GoT Baby Names (2014 Edition)?

Read and analyze a file of comma-delimited baby name records from the Social Security Administration.
This assignment is due on Wednesday, February 3
7 exercises
5.5 possible points
Create a subfolder named 0012-got-babynames-2014 inside your compciv-2016/exercises folder.

Summary

This exercise set is meant to test our familiarity with loops, list objects, simple string methods, and your own eyes for recognizing basic patterns and structure within a text file.
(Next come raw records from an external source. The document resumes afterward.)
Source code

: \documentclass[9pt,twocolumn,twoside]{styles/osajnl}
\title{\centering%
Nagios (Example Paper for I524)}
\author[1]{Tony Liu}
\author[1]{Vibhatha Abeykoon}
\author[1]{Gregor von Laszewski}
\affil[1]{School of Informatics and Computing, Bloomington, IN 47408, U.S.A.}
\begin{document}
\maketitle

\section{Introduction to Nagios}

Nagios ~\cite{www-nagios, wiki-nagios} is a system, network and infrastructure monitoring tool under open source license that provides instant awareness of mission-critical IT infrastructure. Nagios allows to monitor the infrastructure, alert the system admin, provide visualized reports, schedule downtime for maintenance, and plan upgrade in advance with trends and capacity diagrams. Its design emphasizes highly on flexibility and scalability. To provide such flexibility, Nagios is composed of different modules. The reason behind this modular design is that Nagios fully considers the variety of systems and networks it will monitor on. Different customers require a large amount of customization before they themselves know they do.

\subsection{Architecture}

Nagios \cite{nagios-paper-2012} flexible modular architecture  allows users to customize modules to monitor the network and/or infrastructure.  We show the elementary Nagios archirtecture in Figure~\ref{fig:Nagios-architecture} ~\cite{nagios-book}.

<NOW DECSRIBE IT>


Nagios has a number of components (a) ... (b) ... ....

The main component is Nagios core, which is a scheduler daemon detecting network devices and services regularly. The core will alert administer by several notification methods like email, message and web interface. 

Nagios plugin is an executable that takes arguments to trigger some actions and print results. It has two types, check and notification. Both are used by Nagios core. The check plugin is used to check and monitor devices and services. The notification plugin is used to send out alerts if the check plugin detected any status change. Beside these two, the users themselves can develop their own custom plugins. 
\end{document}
These are baby steps (albeit big ones) for learning how to programmatically analyze text files in a far more efficient and scalable way than we ever could with spreadsheets.

Table of contents

The Checklist

In your compciv-2016 Git repository create a subfolder and name it:

     exercises/0012-got-babynames-2014

The folder structure will look like this (not including any subfolders such as `tempdata/`:

        compciv-2016
        └── exercises
            └── 0012-got-babynames-2014
               ├── a.py
               ├── b.py
               ├── c.py
               ├── d.py
               ├── e.py
               ├── f.py
               ├── g.py
    
a.py 0.5 points Download the 2014 text file of babynames and count the lines
b.py 0.5 points Print the sum of the babies whose names were recorded in 2014
c.py 1.0 points How many baby girls were named by parents inspired by characters portrayed by Emilia Clark in Game of Thrones?
d.py 1.0 points Print the top 5 popular names for both baby boys and girls in 2014
e.py 0.5 points Print the total number of babies in 2014 by gender
f.py 1.0 points Print the total number of babies in 2014, by last character of their given names
g.py 1.0 points Print a human-readable list of baby counts in 2014, by gender and by last character of their given names

Background information

This is just a fun exercise using the most adorable of datasets as a way to practice the process of turning raw text into data. Sure, you could download the provided dataset and import it into Excel. But I think you'll (eventually) find that it's much, much faster to do it programmatically, especially if you want to analyze more than one year's worth of data. Or to programmatically turn the data into an analysis tool that can be used in other kinds of bespoke analyses…

Be sure to read up on loops, conditionals, and lists, and to be familiar with how we downloaded and stored files in the Shakespeare text files exercises

Beware of CSVs

If you think you know how to use Python's csv module, go ahead and use it if you think it makes things easier. But this dataset is so simple – "simple", not as in potential for interesting insights, but in that it has none of the many problems inherent to comma-delimited text that can seriously wreck your day/will to live.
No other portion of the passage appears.